The show New York, New York! The 20th Century, on loan to the Hyde Collection from the Norton Museum of Art in West Palm Beach, Fla., is designed to be a crowd pleaser – and, judging from the reactions I witnessed on a recent weekday visit there, it is – but it is also a worthwhile show for any serious art viewer who may or may not care about the theme but will be thrilled to have a chance to see these 60 or so excellent pieces from the Norton’s collection.
When you enter the show, you are struck by a clever (actually, too clever) subway-style design scheme to the exhibition, which starts with an appropriately understated audio track of screeching train sounds and a large wall emblazoned with the tiles and signage typical of mid-century New York City subway stations. The one work of art at the entry is a large and graphic black-and-white photograph taken in 1941 by Andreas Feininger under the elevated train at Division Street; potent in its structure of steel, sun, and shadow, the photograph sets the course for this show: not so much that it will be about New York, but that it will feature a lot of art that describes the atmosphere of the place as much as its physical details.

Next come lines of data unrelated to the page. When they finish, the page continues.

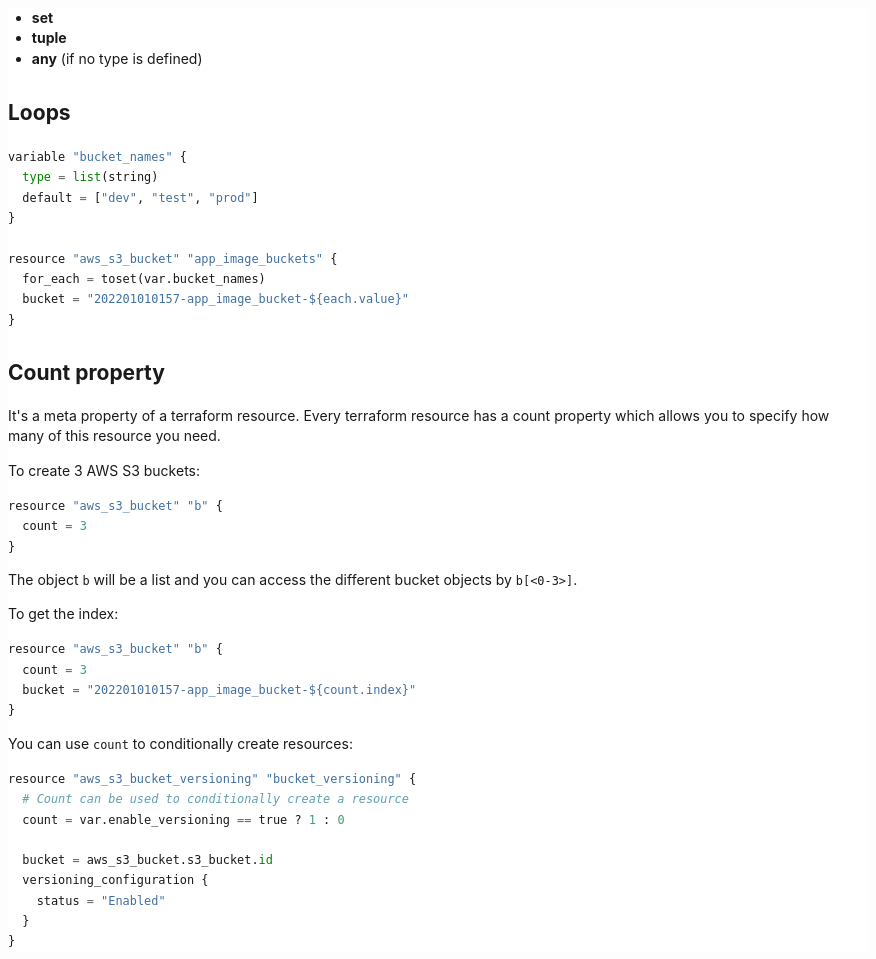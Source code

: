   * **set**
  * **tuple**
  * **any** (if no type is defined)




## Loops
```python
variable "bucket_names" {
  type = list(string)
  default = ["dev", "test", "prod"]
}

resource "aws_s3_bucket" "app_image_buckets" {
  for_each = toset(var.bucket_names)
  bucket = "202201010157-app_image_bucket-${each.value}"
}
```

## Count property
It's a meta property of a terraform resource. Every terraform resource has a count property which allows you to specify how many of this resource you need.

To create 3 AWS S3 buckets:
```python
resource "aws_s3_bucket" "b" {
  count = 3
}
```

The object `b` will be a list and you can access the different bucket objects by `b[<0-3>]`.

To get the index:
```python
resource "aws_s3_bucket" "b" {
  count = 3
  bucket = "202201010157-app_image_bucket-${count.index}"
}
```

You can use `count` to conditionally create resources:

```python
resource "aws_s3_bucket_versioning" "bucket_versioning" {
  # Count can be used to conditionally create a resource
  count = var.enable_versioning == true ? 1 : 0
  
  bucket = aws_s3_bucket.s3_bucket.id
  versioning_configuration {
    status = "Enabled"
  }
}
```
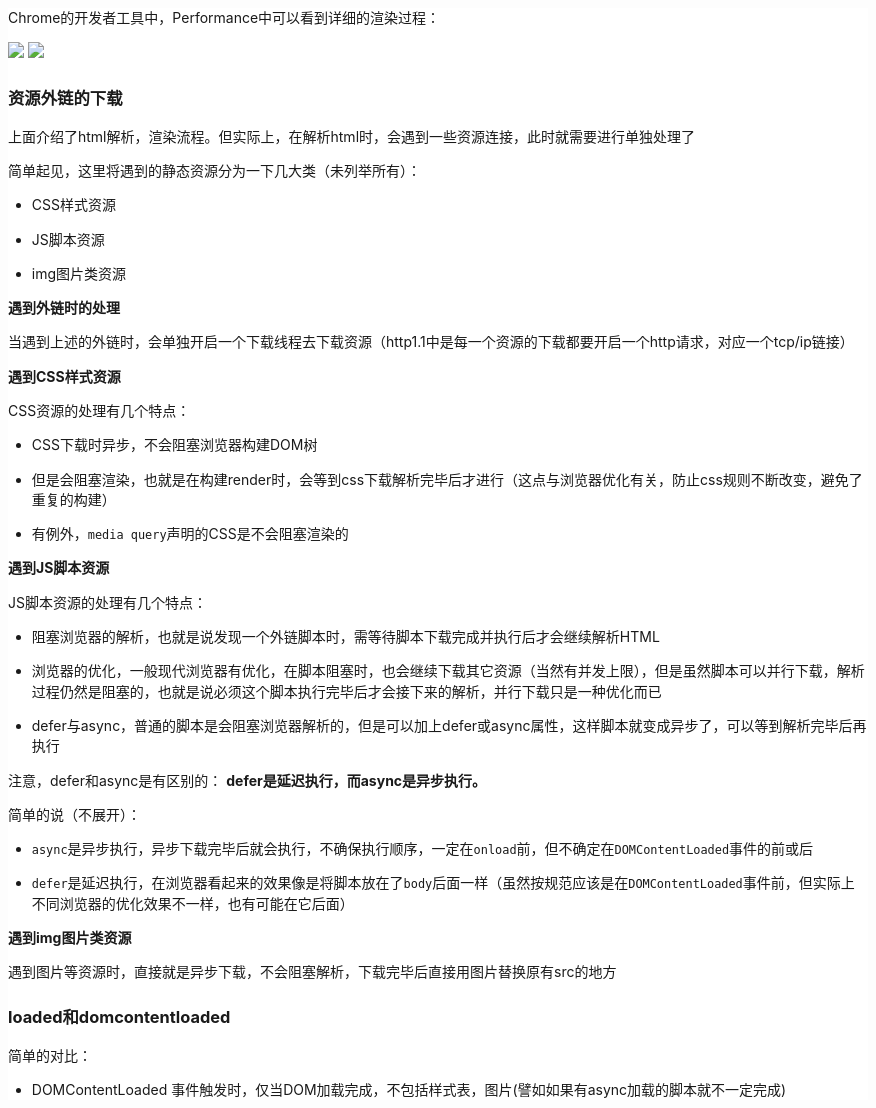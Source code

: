 Chrome的开发者工具中，Performance中可以看到详细的渲染过程：

![](https://dailc.github.io/staticResource/blog/basicKnowledge/whenyouenteraurl/browser_chrome_debug_1.png) ![](https://dailc.github.io/staticResource/blog/basicKnowledge/whenyouenteraurl/browser_chrome_debug_2.png)

### 资源外链的下载

上面介绍了html解析，渲染流程。但实际上，在解析html时，会遇到一些资源连接，此时就需要进行单独处理了

简单起见，这里将遇到的静态资源分为一下几大类（未列举所有）：

*   CSS样式资源
    
*   JS脚本资源
    
*   img图片类资源
    

**遇到外链时的处理**

当遇到上述的外链时，会单独开启一个下载线程去下载资源（http1.1中是每一个资源的下载都要开启一个http请求，对应一个tcp/ip链接）

**遇到CSS样式资源**

CSS资源的处理有几个特点：

*   CSS下载时异步，不会阻塞浏览器构建DOM树
    
*   但是会阻塞渲染，也就是在构建render时，会等到css下载解析完毕后才进行（这点与浏览器优化有关，防止css规则不断改变，避免了重复的构建）
    
*   有例外，`media query`声明的CSS是不会阻塞渲染的
    

**遇到JS脚本资源**

JS脚本资源的处理有几个特点：

*   阻塞浏览器的解析，也就是说发现一个外链脚本时，需等待脚本下载完成并执行后才会继续解析HTML
    
*   浏览器的优化，一般现代浏览器有优化，在脚本阻塞时，也会继续下载其它资源（当然有并发上限），但是虽然脚本可以并行下载，解析过程仍然是阻塞的，也就是说必须这个脚本执行完毕后才会接下来的解析，并行下载只是一种优化而已
    
*   defer与async，普通的脚本是会阻塞浏览器解析的，但是可以加上defer或async属性，这样脚本就变成异步了，可以等到解析完毕后再执行
    

注意，defer和async是有区别的： **defer是延迟执行，而async是异步执行。**

简单的说（不展开）：

*   `async`是异步执行，异步下载完毕后就会执行，不确保执行顺序，一定在`onload`前，但不确定在`DOMContentLoaded`事件的前或后
    
*   `defer`是延迟执行，在浏览器看起来的效果像是将脚本放在了`body`后面一样（虽然按规范应该是在`DOMContentLoaded`事件前，但实际上不同浏览器的优化效果不一样，也有可能在它后面）
    

**遇到img图片类资源**

遇到图片等资源时，直接就是异步下载，不会阻塞解析，下载完毕后直接用图片替换原有src的地方

### loaded和domcontentloaded

简单的对比：

*   DOMContentLoaded 事件触发时，仅当DOM加载完成，不包括样式表，图片(譬如如果有async加载的脚本就不一定完成)
    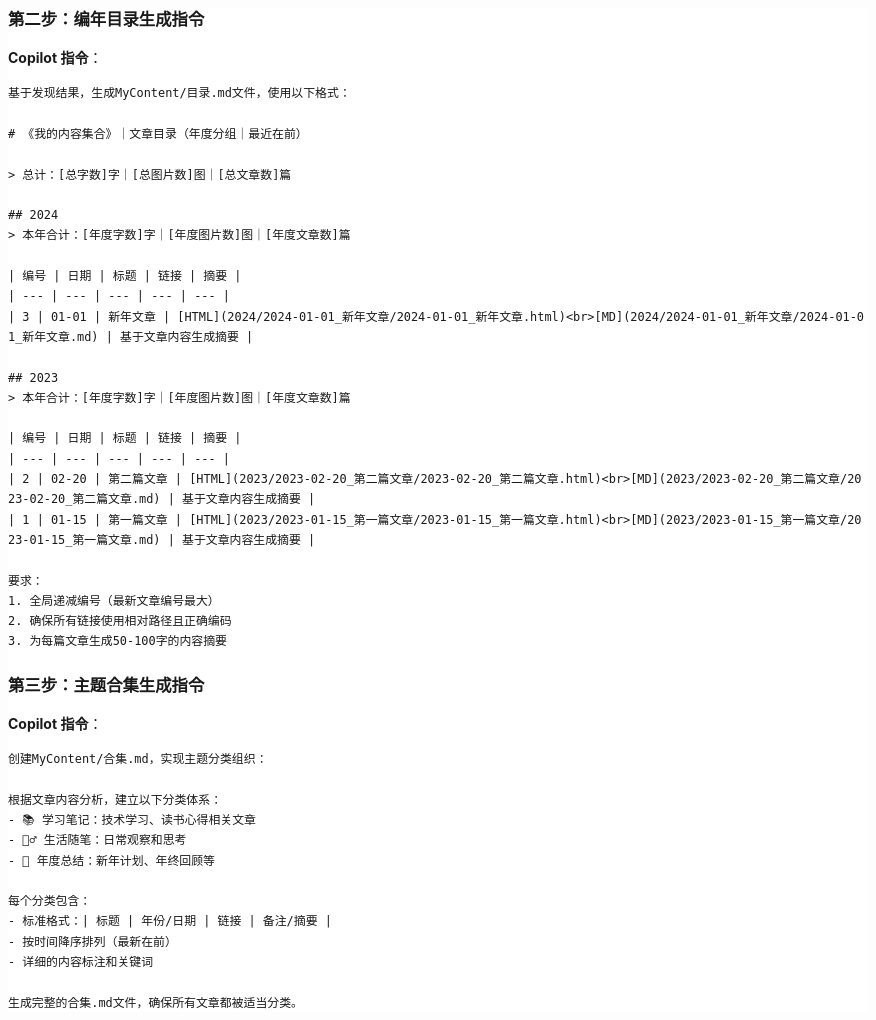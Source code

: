 ### 第二步：编年目录生成指令

**Copilot 指令**：
```
基于发现结果，生成MyContent/目录.md文件，使用以下格式：

# 《我的内容集合》｜文章目录（年度分组｜最近在前）

> 总计：[总字数]字｜[总图片数]图｜[总文章数]篇

## 2024
> 本年合计：[年度字数]字｜[年度图片数]图｜[年度文章数]篇

| 编号 | 日期 | 标题 | 链接 | 摘要 |
| --- | --- | --- | --- | --- |
| 3 | 01-01 | 新年文章 | [HTML](2024/2024-01-01_新年文章/2024-01-01_新年文章.html)<br>[MD](2024/2024-01-01_新年文章/2024-01-01_新年文章.md) | 基于文章内容生成摘要 |

## 2023
> 本年合计：[年度字数]字｜[年度图片数]图｜[年度文章数]篇

| 编号 | 日期 | 标题 | 链接 | 摘要 |
| --- | --- | --- | --- | --- |
| 2 | 02-20 | 第二篇文章 | [HTML](2023/2023-02-20_第二篇文章/2023-02-20_第二篇文章.html)<br>[MD](2023/2023-02-20_第二篇文章/2023-02-20_第二篇文章.md) | 基于文章内容生成摘要 |
| 1 | 01-15 | 第一篇文章 | [HTML](2023/2023-01-15_第一篇文章/2023-01-15_第一篇文章.html)<br>[MD](2023/2023-01-15_第一篇文章/2023-01-15_第一篇文章.md) | 基于文章内容生成摘要 |

要求：
1. 全局递减编号（最新文章编号最大）
2. 确保所有链接使用相对路径且正确编码
3. 为每篇文章生成50-100字的内容摘要
```

### 第三步：主题合集生成指令

**Copilot 指令**：
```
创建MyContent/合集.md，实现主题分类组织：

根据文章内容分析，建立以下分类体系：
- 📚 学习笔记：技术学习、读书心得相关文章
- 🚶‍♂️ 生活随笔：日常观察和思考
- 🎯 年度总结：新年计划、年终回顾等

每个分类包含：
- 标准格式：| 标题 | 年份/日期 | 链接 | 备注/摘要 |
- 按时间降序排列（最新在前）
- 详细的内容标注和关键词

生成完整的合集.md文件，确保所有文章都被适当分类。
```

Though the rest of the exhibition space is painted a conservative dark maroon, the subway theme carries through in the form of text panels with the black background, primary color dots, and Helvetica type you still see all over New York’s rail system. While these provide useful information, they look odd and distracting here. The show is organized around several sub-themes: On the Waterfront, Avenues and Streets, Tall Buildings, Parks and Recreation, and On the Town, which help to give it form as it spans a good deal of history – both of the city and of art.